Comment #57: Felix Culpa  on  06/17  at  07:42 PM

Since most Americans with Twitter accounts and high speed internet access are also bourgeois, they have a natural class affinity with Iran’s supporters of Mousavi and little in common with the Iranians who have to wait in queues to receive potato handouts from the government to feed their families.

I have to defend the It’s All About Us-ers a little on this.  Iran appears to have a similar divide between sophisticated urbanites and rural fundies that we have, though it plays out differently.  I’m not especially inclined to think that our rural fundies are the salt of the earth, or pay lip service to their nasty prejudices because they’re isolated.  They still suck 15 ways to Sunday for taking their problems out by turning all Bible-thumpy.

Comment #58: Amanda Marcotte  on  06/17  at  07:45 PM

Well, Felix, the problem is those of us who really don’t want to feed the mania are now moving into the “guilty until proven innocent” of supporting Iranian theocracy column.  I can see how this will play out, especially when we start to hear that “even the liberals” think this is so bad that we have to bomb Iran.  Or that’s the right wing hopes.  Hopefully this time “even the liberals” will remember how well that worked out with Iraq.  In the meantime, I do think it’s not harmless at all to feed the It’s All About Us narrative.

Again, either “solidarity” is pointless self-stroking, or it’s effective, in what case, it’s a danger.

Comment #59: Amanda Marcotte  on  06/17  at  07:48 PM

I had thought that years of bona fides on human rights issues would have gained Pandagon the benefit of the doubt in terms of hoping people fighting for democracy, freedom, a better life, would succeed. I had thought that years of making it a mission to discredit the conservative blogosphere - or, more specifically, to point out when the conservative blogosphere is discrediting itself - would have gained Pandagon the benefit of the doubt in terms of spotting hypocrisy from a mile away.

Last I checked, being a super nifty blog was not enough for you to be automatically right on everything all the time.  I know being right matters a lot to you Amanda.  But not everybody is right all the time.  And if being right all the time is important, the best way to insure that you always have all your liberal bona fides in order is to wait before you just jump into “haha stupid liberals actually believe in something!” bullshit. 

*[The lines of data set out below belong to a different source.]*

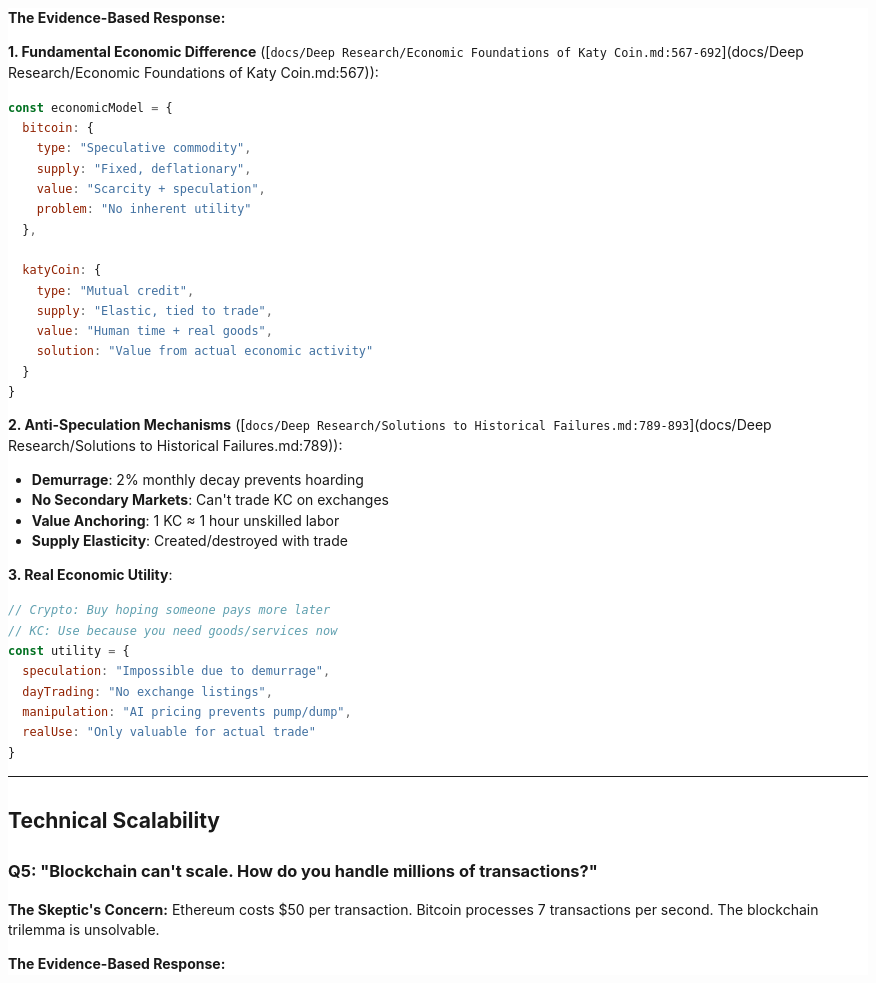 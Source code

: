 **The Evidence-Based Response:**

**1. Fundamental Economic Difference** ([`docs/Deep Research/Economic Foundations of Katy Coin.md:567-692`](docs/Deep Research/Economic Foundations of Katy Coin.md:567)):
```javascript
const economicModel = {
  bitcoin: {
    type: "Speculative commodity",
    supply: "Fixed, deflationary",
    value: "Scarcity + speculation",
    problem: "No inherent utility"
  },
  
  katyCoin: {
    type: "Mutual credit",
    supply: "Elastic, tied to trade",
    value: "Human time + real goods",
    solution: "Value from actual economic activity"
  }
}
```

**2. Anti-Speculation Mechanisms** ([`docs/Deep Research/Solutions to Historical Failures.md:789-893`](docs/Deep Research/Solutions to Historical Failures.md:789)):
- **Demurrage**: 2% monthly decay prevents hoarding
- **No Secondary Markets**: Can't trade KC on exchanges
- **Value Anchoring**: 1 KC ≈ 1 hour unskilled labor
- **Supply Elasticity**: Created/destroyed with trade

**3. Real Economic Utility**:
```javascript
// Crypto: Buy hoping someone pays more later
// KC: Use because you need goods/services now
const utility = {
  speculation: "Impossible due to demurrage",
  dayTrading: "No exchange listings",
  manipulation: "AI pricing prevents pump/dump",
  realUse: "Only valuable for actual trade"
}
```

---

## Technical Scalability

### Q5: "Blockchain can't scale. How do you handle millions of transactions?"

**The Skeptic's Concern:**
Ethereum costs $50 per transaction. Bitcoin processes 7 transactions per second. The blockchain trilemma is unsolvable.

**The Evidence-Based Response:**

Look, I’m sorry it’s a complicated world we live in, where kneejerk reactions against anything any conservative ever says, ever, aren’t enough to make sure you really have a handle on the world around you.  But them’s the breaks.

Comment #60: The Opoponax  on  06/17  at  07:49 PM

I don’t hate Glenn Reynolds for turning Instapundit green. 

I do.  It’s such self-satisfied bullshit, especially from someone who’d have these people bombed to hell as soon as not, that it makes me want to slap his face right off him.  He doesn’t care if this undermines the protesters or gets them killed.  He just wants to wank off.

Comment #61: Amanda Marcotte  on  06/17  at  07:51 PM

I’ll be sure to tell the Iranians on Twitter who have expressed appreciation for shows of support around the world that they’re wrong because wingnuts are doing it…

Yes, there’s a danger of it being used to associate them with Western imperialist interference. There’s also a danger in any outside individual (not government) being told they shouldn’t open their mouth because it might associate people there with Western imperialist interference. People there are risking their lives to get these accounts and images out, so I’m more inclined to trust their judgment that it will do some good for people to pay attention over your judgment that it will be a disaster because our government’s past actions.

I am so fucking sick of these sneering posts about how everyone who isn’t prepared to form an Abraham Lincoln Brigade is just engaging in political masturbation. The one thing you’ve got right is that it isn’t about us. It also isn’t about the wingnuts. I realize you guys spend a lot of your time in the thankless task of battling them, which I appreciate, but in this case, posting about nothing but what the wingnuts are doing (and anointing them as the originators of every action they latch onto) is nearly as narcissistic as the wingnuts themselves.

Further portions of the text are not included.